__Assignment__
Every line of the entries below that includes "choregraphe" belongs in the answer, copied as written.

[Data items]
§ §

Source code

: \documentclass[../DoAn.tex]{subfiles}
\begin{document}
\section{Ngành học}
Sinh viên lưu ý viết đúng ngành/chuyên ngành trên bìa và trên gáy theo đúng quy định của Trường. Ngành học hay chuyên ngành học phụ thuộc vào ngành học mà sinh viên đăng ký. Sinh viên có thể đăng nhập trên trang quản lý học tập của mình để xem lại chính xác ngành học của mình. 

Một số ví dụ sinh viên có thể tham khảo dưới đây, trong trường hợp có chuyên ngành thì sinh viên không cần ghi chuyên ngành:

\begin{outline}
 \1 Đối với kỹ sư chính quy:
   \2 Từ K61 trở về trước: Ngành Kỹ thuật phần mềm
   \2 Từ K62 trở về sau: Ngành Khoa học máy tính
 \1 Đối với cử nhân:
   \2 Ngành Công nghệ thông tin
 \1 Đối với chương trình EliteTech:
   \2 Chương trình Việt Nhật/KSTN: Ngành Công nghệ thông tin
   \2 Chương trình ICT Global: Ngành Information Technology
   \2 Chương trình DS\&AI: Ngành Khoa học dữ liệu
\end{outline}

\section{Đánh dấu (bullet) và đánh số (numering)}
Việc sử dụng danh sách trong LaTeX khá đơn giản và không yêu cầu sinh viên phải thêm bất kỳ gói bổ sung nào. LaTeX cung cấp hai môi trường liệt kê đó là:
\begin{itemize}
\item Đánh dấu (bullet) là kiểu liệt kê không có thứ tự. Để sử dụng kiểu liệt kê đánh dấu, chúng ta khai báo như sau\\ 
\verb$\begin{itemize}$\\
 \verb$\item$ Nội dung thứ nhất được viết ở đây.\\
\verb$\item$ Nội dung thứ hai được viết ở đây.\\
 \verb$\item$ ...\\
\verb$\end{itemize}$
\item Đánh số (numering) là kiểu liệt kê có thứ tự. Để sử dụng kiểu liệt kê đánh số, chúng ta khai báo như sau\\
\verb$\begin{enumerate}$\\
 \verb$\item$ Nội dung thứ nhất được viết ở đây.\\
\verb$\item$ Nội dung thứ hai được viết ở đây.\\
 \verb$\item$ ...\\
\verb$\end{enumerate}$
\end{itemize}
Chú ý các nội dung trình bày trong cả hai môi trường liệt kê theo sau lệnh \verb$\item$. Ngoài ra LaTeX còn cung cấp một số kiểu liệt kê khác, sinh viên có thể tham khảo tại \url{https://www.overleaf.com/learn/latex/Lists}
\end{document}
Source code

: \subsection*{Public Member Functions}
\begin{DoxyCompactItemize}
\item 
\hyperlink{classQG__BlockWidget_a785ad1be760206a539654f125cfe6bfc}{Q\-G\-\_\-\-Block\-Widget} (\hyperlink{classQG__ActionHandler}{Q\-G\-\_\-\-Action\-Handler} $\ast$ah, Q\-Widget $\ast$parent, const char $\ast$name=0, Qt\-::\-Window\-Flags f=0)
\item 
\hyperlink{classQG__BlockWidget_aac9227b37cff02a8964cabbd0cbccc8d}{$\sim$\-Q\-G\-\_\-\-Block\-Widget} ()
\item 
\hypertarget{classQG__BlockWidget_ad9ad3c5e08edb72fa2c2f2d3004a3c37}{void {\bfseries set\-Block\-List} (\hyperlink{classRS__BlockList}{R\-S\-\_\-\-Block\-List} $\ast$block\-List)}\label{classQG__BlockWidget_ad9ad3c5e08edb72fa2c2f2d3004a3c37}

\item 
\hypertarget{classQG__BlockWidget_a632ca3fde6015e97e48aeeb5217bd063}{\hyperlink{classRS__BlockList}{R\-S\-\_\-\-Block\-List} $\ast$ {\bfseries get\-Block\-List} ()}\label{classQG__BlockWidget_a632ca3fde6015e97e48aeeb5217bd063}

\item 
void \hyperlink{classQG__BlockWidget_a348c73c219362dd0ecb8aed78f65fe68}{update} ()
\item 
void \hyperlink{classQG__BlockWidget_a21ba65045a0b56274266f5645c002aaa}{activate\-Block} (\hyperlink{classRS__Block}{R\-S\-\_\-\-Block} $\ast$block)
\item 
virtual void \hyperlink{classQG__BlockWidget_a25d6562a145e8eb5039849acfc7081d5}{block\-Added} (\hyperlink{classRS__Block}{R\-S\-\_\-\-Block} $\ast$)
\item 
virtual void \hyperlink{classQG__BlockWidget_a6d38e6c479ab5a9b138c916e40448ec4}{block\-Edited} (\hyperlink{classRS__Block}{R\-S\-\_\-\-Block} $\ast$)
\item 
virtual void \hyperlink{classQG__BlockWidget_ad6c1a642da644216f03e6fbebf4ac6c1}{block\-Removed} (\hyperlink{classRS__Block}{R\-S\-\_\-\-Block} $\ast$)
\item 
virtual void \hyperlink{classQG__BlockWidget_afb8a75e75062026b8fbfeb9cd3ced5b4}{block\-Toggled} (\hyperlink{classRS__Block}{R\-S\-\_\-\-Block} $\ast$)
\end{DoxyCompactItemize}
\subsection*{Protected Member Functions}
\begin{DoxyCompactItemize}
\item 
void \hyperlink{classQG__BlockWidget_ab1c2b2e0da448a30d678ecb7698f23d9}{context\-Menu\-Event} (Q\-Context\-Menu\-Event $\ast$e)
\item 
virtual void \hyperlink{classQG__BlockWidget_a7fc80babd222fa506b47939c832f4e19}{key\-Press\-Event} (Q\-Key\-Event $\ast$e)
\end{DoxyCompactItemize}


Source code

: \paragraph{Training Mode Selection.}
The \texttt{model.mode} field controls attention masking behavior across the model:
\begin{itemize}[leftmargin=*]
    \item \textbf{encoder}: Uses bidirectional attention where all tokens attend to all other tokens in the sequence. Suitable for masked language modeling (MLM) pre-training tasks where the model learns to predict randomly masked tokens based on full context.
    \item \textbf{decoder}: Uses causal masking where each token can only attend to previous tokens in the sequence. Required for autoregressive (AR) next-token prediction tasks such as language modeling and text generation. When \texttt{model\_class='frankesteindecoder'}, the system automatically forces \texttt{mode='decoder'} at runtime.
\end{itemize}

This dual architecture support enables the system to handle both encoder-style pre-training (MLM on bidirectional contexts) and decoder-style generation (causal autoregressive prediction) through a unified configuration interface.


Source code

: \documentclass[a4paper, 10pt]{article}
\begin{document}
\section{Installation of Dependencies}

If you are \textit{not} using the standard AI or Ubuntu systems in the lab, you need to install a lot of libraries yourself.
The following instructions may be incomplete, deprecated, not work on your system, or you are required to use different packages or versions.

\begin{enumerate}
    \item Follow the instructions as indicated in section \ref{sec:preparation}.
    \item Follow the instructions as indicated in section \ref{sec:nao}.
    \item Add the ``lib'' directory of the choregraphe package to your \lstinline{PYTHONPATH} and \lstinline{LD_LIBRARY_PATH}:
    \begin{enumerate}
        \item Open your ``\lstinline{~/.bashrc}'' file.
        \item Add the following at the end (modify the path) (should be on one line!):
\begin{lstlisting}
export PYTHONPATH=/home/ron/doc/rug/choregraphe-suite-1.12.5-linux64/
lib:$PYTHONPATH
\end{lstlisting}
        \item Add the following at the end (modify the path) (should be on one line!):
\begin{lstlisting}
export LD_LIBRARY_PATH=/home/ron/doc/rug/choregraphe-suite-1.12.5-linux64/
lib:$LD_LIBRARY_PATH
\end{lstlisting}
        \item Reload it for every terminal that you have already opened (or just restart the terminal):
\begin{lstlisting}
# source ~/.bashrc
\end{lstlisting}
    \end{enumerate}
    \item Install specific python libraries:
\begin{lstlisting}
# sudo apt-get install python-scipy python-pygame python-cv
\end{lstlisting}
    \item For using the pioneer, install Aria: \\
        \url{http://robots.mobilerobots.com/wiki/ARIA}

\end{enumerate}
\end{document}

§ §

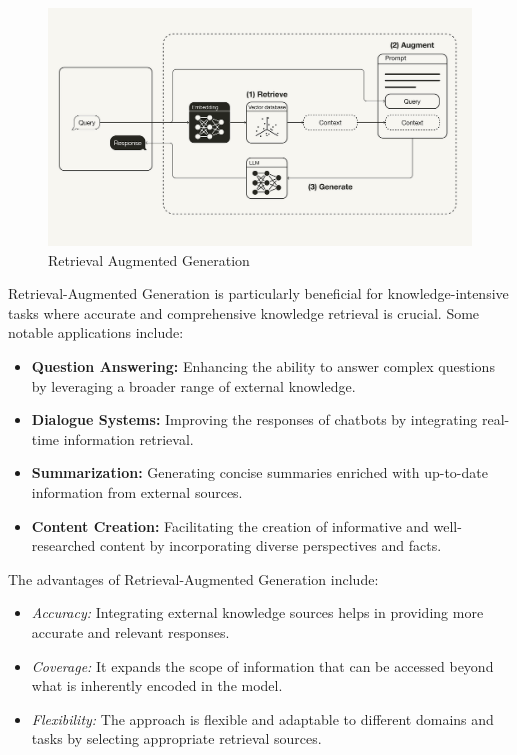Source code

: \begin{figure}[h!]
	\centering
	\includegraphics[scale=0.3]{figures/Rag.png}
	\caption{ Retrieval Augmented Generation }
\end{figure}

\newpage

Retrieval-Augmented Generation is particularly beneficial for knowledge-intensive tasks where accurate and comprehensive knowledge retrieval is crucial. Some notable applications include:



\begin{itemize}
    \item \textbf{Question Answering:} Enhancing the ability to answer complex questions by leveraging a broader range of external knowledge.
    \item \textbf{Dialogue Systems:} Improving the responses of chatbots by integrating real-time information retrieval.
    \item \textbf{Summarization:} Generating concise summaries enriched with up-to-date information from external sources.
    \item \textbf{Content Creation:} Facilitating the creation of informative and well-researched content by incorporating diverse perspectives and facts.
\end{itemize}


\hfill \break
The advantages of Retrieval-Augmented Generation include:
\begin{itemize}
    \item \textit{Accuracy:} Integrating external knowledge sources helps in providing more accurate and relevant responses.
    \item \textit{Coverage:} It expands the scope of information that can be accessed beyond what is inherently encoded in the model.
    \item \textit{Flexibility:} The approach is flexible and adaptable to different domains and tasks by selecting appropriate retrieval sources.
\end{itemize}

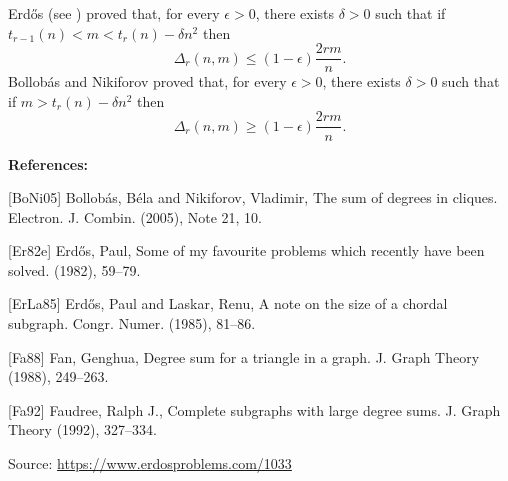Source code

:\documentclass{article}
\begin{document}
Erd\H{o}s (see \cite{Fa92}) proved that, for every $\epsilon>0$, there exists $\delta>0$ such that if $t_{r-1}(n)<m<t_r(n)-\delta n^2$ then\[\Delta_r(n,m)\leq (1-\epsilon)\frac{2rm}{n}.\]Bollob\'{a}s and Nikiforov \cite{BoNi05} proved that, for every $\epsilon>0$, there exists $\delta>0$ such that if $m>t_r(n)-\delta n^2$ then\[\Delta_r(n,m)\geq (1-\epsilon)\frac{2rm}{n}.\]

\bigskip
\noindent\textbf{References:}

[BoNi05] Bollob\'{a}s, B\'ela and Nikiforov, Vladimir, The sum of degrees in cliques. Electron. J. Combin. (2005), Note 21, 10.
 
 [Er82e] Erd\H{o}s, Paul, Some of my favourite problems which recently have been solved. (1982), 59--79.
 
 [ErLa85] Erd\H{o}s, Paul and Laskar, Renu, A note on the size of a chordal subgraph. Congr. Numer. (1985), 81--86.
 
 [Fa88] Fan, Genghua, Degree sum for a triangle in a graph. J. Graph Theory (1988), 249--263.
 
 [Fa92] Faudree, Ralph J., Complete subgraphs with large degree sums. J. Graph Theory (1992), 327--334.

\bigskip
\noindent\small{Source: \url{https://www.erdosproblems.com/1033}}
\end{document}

§ §

__Reply to the task__
    \item Add the ``lib'' directory of the choregraphe package to your \lstinline{PYTHONPATH} and \lstinline{LD_LIBRARY_PATH}:
export PYTHONPATH=/home/ron/doc/rug/choregraphe-suite-1.12.5-linux64/
export LD_LIBRARY_PATH=/home/ron/doc/rug/choregraphe-suite-1.12.5-linux64/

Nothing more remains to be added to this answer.